* _Assigned task_
Copy, from the data below, every line that has "designed" in it.

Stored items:
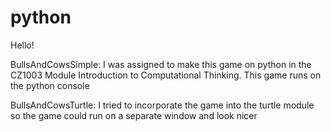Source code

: # python
Hello!

BullsAndCowsSimple: 
I was assigned to make this game on python in the CZ1003 Module Introduction to Computational Thinking. This game runs on the python console


BullsAndCowsTurtle: 
I tried to incorporate the game into the turtle module so the game could run on a separate window and look nicer
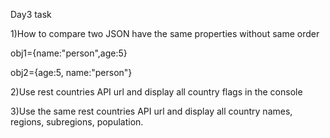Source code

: Day3 task

1)How to compare two JSON have the same properties without same order

obj1={name:"person",age:5}

obj2={age:5, name:"person"}

2)Use rest countries API url and display all country flags in the console

3)Use the same rest countries API url and display all country names, regions, subregions, population.
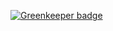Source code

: 
[![Greenkeeper badge](https://badges.greenkeeper.io/bigslycat/why-flow.svg)](https://greenkeeper.io/)
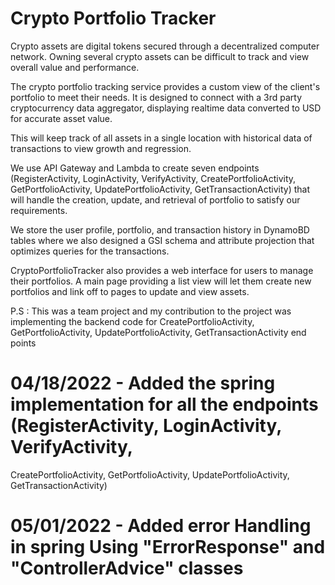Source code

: # Crypto Portfolio Tracker

Crypto assets are digital tokens secured through a decentralized computer network. Owning several crypto 
assets can be difficult to track and view overall value and performance.

The crypto portfolio tracking service provides a custom view of the client's portfolio to meet their needs. 
It is designed to connect with a 3rd party cryptocurrency data aggregator, displaying realtime data converted 
to USD for accurate asset value. 

This will keep track of all assets in a single location with historical data of transactions to view growth 
and regression.

We use API Gateway and Lambda to create seven endpoints (RegisterActivity, LoginActivity, VerifyActivity, 
CreatePortfolioActivity, GetPortfolioActivity, UpdatePortfolioActivity, GetTransactionActivity) that will 
handle the creation, update, and retrieval of portfolio to satisfy our requirements.

We store the user profile, portfolio, and transaction history in DynamoBD tables where we also designed
a GSI schema and attribute projection that optimizes queries for the transactions.

CryptoPortfolioTracker also provides a web interface for users to manage their portfolios. A main page providing a list view will let them create new portfolios and link off to pages to update and view assets.

P.S : This was a team project and my contribution to the project was implementing the backend code for CreatePortfolioActivity, GetPortfolioActivity, UpdatePortfolioActivity, GetTransactionActivity end points


# 04/18/2022 - Added the spring implementation for all the endpoints (RegisterActivity, LoginActivity, VerifyActivity, 
CreatePortfolioActivity, GetPortfolioActivity, UpdatePortfolioActivity, GetTransactionActivity)

# 05/01/2022 - Added error Handling in spring Using "ErrorResponse" and "ControllerAdvice" classes
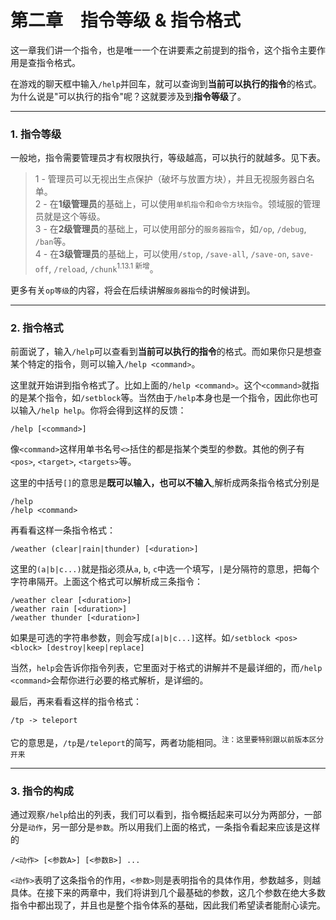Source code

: # 第二章&emsp;指令等级 & 指令格式

这一章我们讲一个指令，也是唯一一个在讲要素之前提到的指令，这个指令主要作用是查指令格式。

在游戏的聊天框中输入`/help`并回车，就可以查询到**当前可以执行的指令**的格式。为什么说是"可以执行的指令"呢？这就要涉及到**指令等级**了。

-----

### 1. 指令等级

一般地，指令需要管理员才有权限执行，等级越高，可以执行的就越多。见下表。

> 1 - 管理员可以无视出生点保护（破坏与放置方块），并且无视服务器白名单。<br>
2 - 在**1级管理员**的基础上，可以使用`单机指令`和`命令方块指令`。领域服的管理员就是这个等级。<br>
3 - 在**2级管理员**的基础上，可以使用部分的`服务器指令`，如`/op`, `/debug`, `/ban`等。<br>
4 - 在**3级管理员**的基础上，可以使用`/stop`, `/save-all`, `/save-on`, `save-off`, `/reload`, `/chunk`<sup>1.13.1 新增</sup>。

更多有关`op等级`的内容，将会在后续讲解`服务器指令`的时候讲到。

-----

### 2. 指令格式

前面说了，输入`/help`可以查看到**当前可以执行的指令**的格式。而如果你只是想查某个特定的指令，则可以输入`/help <command>`。

这里就开始讲到指令格式了。比如上面的`/help <command>`。这个`<command>`就指的是某个指令，如`/setblock`等。当然由于`/help`本身也是一个指令，因此你也可以输入`/help help`。你将会得到这样的反馈：

    /help [<command>]

像`<command>`这样用单书名号`<>`括住的都是指某个类型的参数。其他的例子有`<pos>`, `<target>`, `<targets>`等。

这里的中括号`[]`的意思是**既可以输入，也可以不输入**,解析成两条指令格式分别是

    /help
    /help <command>

再看看这样一条指令格式：

    /weather (clear|rain|thunder) [<duration>]

这里的`(a|b|c...)`就是指必须从`a`, `b`, `c`中选一个填写，`|`是分隔符的意思，把每个字符串隔开。上面这个格式可以解析成三条指令：

    /weather clear [<duration>]
    /weather rain [<duration>]
    /weather thunder [<duration>]

如果是可选的字符串参数，则会写成`[a|b|c...]`这样。如`/setblock <pos> <block> [destroy|keep|replace]`


当然，`help`会告诉你指令列表，它里面对于格式的讲解并不是最详细的，而`/help <command>`会帮你进行必要的格式解析，是详细的。

最后，再来看看这样的指令格式：

    /tp -> teleport

它的意思是，`/tp`是`/teleport`的简写，两者功能相同。<sup>注：这里要特别跟以前版本区分开来</sup>

-----

### 3. 指令的构成

通过观察`/help`给出的列表，我们可以看到，指令概括起来可以分为两部分，一部分是`动作`，另一部分是`参数`。所以用我们上面的格式，一条指令看起来应该是这样的

    /<动作> [<参数A>] [<参数B>] ...

`<动作>`表明了这条指令的作用，`<参数>`则是表明指令的具体作用，参数越多，则越具体。在接下来的两章中，我们将讲到几个最基础的参数，这几个参数在绝大多数指令中都出现了，并且也是整个指令体系的基础，因此我们希望读者能耐心读完。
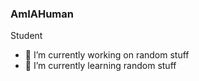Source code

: ### AmIAHuman
Student

- 🔭 I’m currently working on random stuff
- 🌱 I’m currently learning random stuff
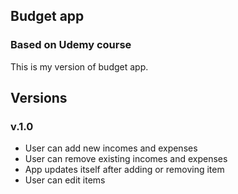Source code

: ## Budget app
### Based on Udemy course
This is my version of budget app.

## Versions
### v.1.0
- User can add new incomes and expenses
- User can remove existing incomes and expenses
- App updates itself after adding or removing item
- User can edit items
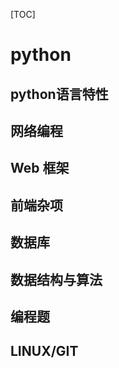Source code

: [TOC]

# python
## python语言特性







## 网络编程







## Web 框架







## 前端杂项









## 数据库









## 数据结构与算法







## 编程题







## LINUX/GIT









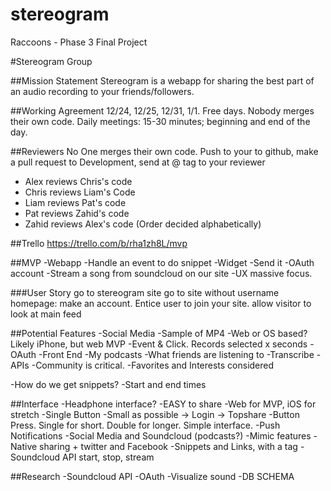 stereogram
==========

Raccoons - Phase 3 Final Project

#Stereogram Group

##Mission Statement
Stereogram is a webapp for sharing the best part of an audio recording to your friends/followers.

##Working Agreement
12/24, 12/25, 12/31, 1/1. Free days.
Nobody merges their own code.
Daily meetings: 15-30 minutes; beginning and end of the day.

##Reviewers
No One merges their own code.
Push to your to github, make a pull request to Development, send at @ tag to your reviewer
  - Alex reviews Chris's code
  - Chris reviews Liam's Code
  - Liam reviews Pat's code
  - Pat reviews Zahid's code
  - Zahid reviews Alex's code
(Order decided alphabetically)

##Trello
https://trello.com/b/rha1zh8L/mvp

##MVP
-Webapp
-Handle an event to do snippet
  -Widget
-Send it
-OAuth account
-Stream a song from soundcloud on our site
-UX massive focus.

###User Story
go to stereogram site
go to site without username
homepage: make an account. Entice user to join your site.
allow visitor to look at main feed


##Potential Features
-Social Media
-Sample of MP4
-Web or OS based? Likely iPhone, but web MVP
-Event & Click. Records selected x seconds
-OAuth
-Front End
-My podcasts
-What friends are listening to
-Transcribe
-APIs
-Community is critical.
  -Favorites and Interests considered

-How do we get snippets?
  -Start and end times

##Interface
-Headphone interface?
-EASY to share
-Web for MVP, iOS for stretch
-Single Button
-Small as possible -> Login -> Topshare
-Button Press. Single for short. Double for longer. Simple interface.
-Push Notifications
-Social Media and Soundcloud (podcasts?)
-Mimic features
-Native sharing + twitter and Facebook
-Snippets and Links, with a tag
-Soundcloud API start, stop, stream

##Research
-Soundcloud API
-OAuth
-Visualize sound
-DB SCHEMA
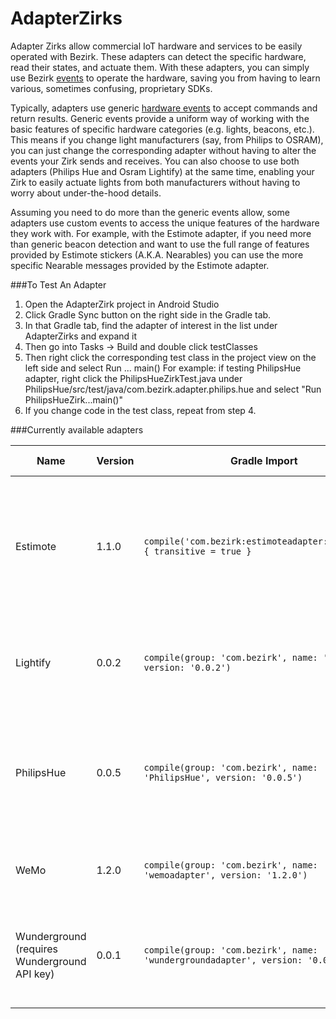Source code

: # AdapterZirks

Adapter Zirks allow commercial IoT hardware and services to be easily operated with Bezirk. These adapters can detect the specific hardware, read their states, and actuate them. With these adapters, you can simply use Bezirk [events](http://developer.bezirk.com/documentation/key_terms.php) to operate the hardware, saving you from having to learn various, sometimes confusing, proprietary SDKs.

Typically, adapters use generic [hardware events](https://github.com/Bezirk-Bosch/HardwareEvents) to accept commands and return results. Generic events provide a uniform way of working with the basic features of specific hardware categories (e.g. lights, beacons, etc.). This means if you change light manufacturers (say, from Philips to OSRAM), you can just change the corresponding adapter without having to alter the events your Zirk sends and receives. You can also choose to use both adapters (Philips Hue and Osram Lightify) at the same time, enabling your Zirk to easily actuate lights from both manufacturers without having to worry about under-the-hood details.

Assuming you need to do more than the generic events allow, some adapters use custom events to access the unique features of the hardware they work with. For example, with the Estimote adapter, if you need more than generic beacon detection and want to use the full range of features provided by Estimote stickers (A.K.A. Nearables) you can use the more specific Nearable messages provided by the Estimote adapter.

###To Test An Adapter

1. Open the AdapterZirk project in Android Studio
2. Click Gradle Sync button on the right side in the Gradle tab.
3. In that Gradle tab, find the adapter of interest in the list under AdapterZirks and expand it
4. Then go into Tasks -> Build and double click testClasses
5. Then right click the corresponding test class in the project view on the left side and select Run ... main()
   For example: if testing PhilipsHue adapter, right click the PhilipsHueZirkTest.java under PhilipsHue/src/test/java/com.bezirk.adapter.philips.hue and select "Run PhilipsHueZirk...main()"
6. If you change code in the test class, repeat from step 4. 

###Currently available adapters

Name | Version | Gradle Import | Supported Features | Example Code
--- | --- | --- | --- | ---
Estimote | 1.1.0 | `compile('com.bezirk:estimoteadapter:1.1.0@aar') { transitive = true }` | Detect iBeacons, detect Estimote nearables, get Estimote nearable attributes if detected as a generic beacon | [Test Zirk](https://github.com/Bezirk-Bosch/AdapterZirks/blob/master/EstimoteAdapter/app/src/main/java/com/bezirk/adapter/estimote/MainActivity.java), [Smart Desk](https://github.com/Bezirk-Bosch/SmartDeskZirk/blob/master/AndroidBeaconDetector/src/main/java/com/bezirk/smartdesk/beacondetector/MainActivity.java)
Lightify | 0.0.2 | `compile(group: 'com.bezirk', name: 'lightify', version: '0.0.2')` | Discover gateways, detect lights, turn lights on and off, set light brightness | [Test Zirk](https://github.com/Bezirk-Bosch/AdapterZirks/blob/master/lightify/src/test/java/com/bezirk/adapter/lightify/LightifyZirkTest.java)
PhilipsHue | 0.0.5 | `compile(group: 'com.bezirk', name: 'PhilipsHue', version: '0.0.5')` | Discover bridges, detect lights, turn lights on and off, set light brightness, set light color, get light state | [Test Zirk](https://github.com/Bezirk-Bosch/AdapterZirks/blob/master/PhilipsHue/src/test/java/com/bezirk/adapter/philips/hue/PhilipsHueZirkTest.java), [Smart Desk](https://github.com/Bezirk-Bosch/SmartDeskZirk/blob/master/SmartDesk/src/main/java/com/bezirk/smartdesk/Main.java)
WeMo | 1.2.0 | `compile(group: 'com.bezirk', name: 'wemoadapter', version: '1.2.0')` | Discover switches, turn switches on and off | [Test Zirk](https://github.com/Bezirk-Bosch/AdapterZirks/blob/master/wemoadapter/src/test/java/com/bezirk/adapter/belkin/wemo/WeMoZirkTest.java), [Smart Desk](https://github.com/Bezirk-Bosch/SmartDeskZirk/blob/master/SmartDesk/src/main/java/com/bezirk/smartdesk/Main.java)
Wunderground (requires Wunderground API key) | 0.0.1 | `compile(group: 'com.bezirk', name: 'wundergroundadapter', version: '0.0.1')` | Get current temperature, humidity, and pressure for state (or country) and city | [Test Zirk](https://github.com/Bezirk-Bosch/AdapterZirks/blob/master/wundergroundadapter/src/test/java/com/bezirk/adapter/wunderground/WundergroundZirkTest.java) 
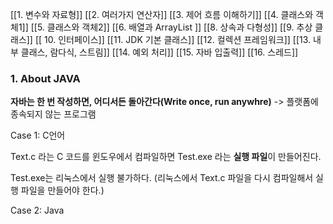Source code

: 
[[1. 변수와 자료형]]
[[2. 여러가지 연산자]]
[[3. 제어 흐름 이해하기]]
[[4. 클래스와 객체1]]
[[5. 클래스와 객체2]]
[[6. 배열과 ArrayList ]]
[[8. 상속과 다형성]]
[[9. 추상 클래스]]
[[ 10. 인터페이스]]
[[11. JDK 기본 클래스]]
[[12. 컬렉션 프레임워크]]
[[13. 내부 클래스, 람다식, 스트림]]
[[14. 예외 처리]]
[[15. 자바 입출력]]
[[16. 스레드]]


### 1. About JAVA

**자바는 한 번 작성하면, 어디서든 돌아간다(Write once, run anywhre)**
-> 플랫폼에 종속되지 않는 프로그램


Case 1: C언어

Text.c 라는 C 코드를 윈도우에서 컴파일하면 Test.exe 라는 **실행 파일**이 만들어진다.

Test.exe는 리눅스에서 실행 불가하다. (리눅스에서 Text.c 파일을 다시 컴파일해서 실행 파일을 만들어야 한다.)

Case 2: Java
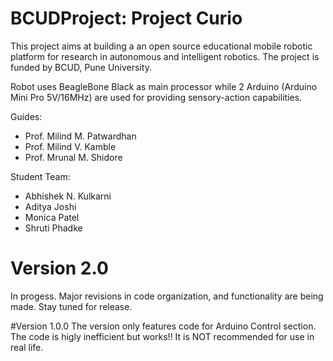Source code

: # BCUDProject: Project Curio
This project aims at building a an open source educational mobile robotic platform for research in autonomous and intelligent robotics. The project is funded by BCUD, Pune University.

Robot uses BeagleBone Black as main processor while 2 Arduino (Arduino Mini Pro 5V/16MHz) are used for providing sensory-action capabilities.

Guides:
- Prof. Milind M. Patwardhan
- Prof. Milind V. Kamble
- Prof. Mrunal M. Shidore

Student Team:
- Abhishek N. Kulkarni
- Aditya Joshi
- Monica Patel
- Shruti Phadke


# Version 2.0
In progess. Major revisions in code organization, and functionality are being made. Stay tuned for release.

#Version 1.0.0
The version only features code for Arduino Control section. The code is higly inefficient but works!! It is NOT recommended for use in real life.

* _Answer to the exercise_
It is designed to connect with a 3rd party cryptocurrency data aggregator, displaying realtime data converted 
We store the user profile, portfolio, and transaction history in DynamoBD tables where we also designed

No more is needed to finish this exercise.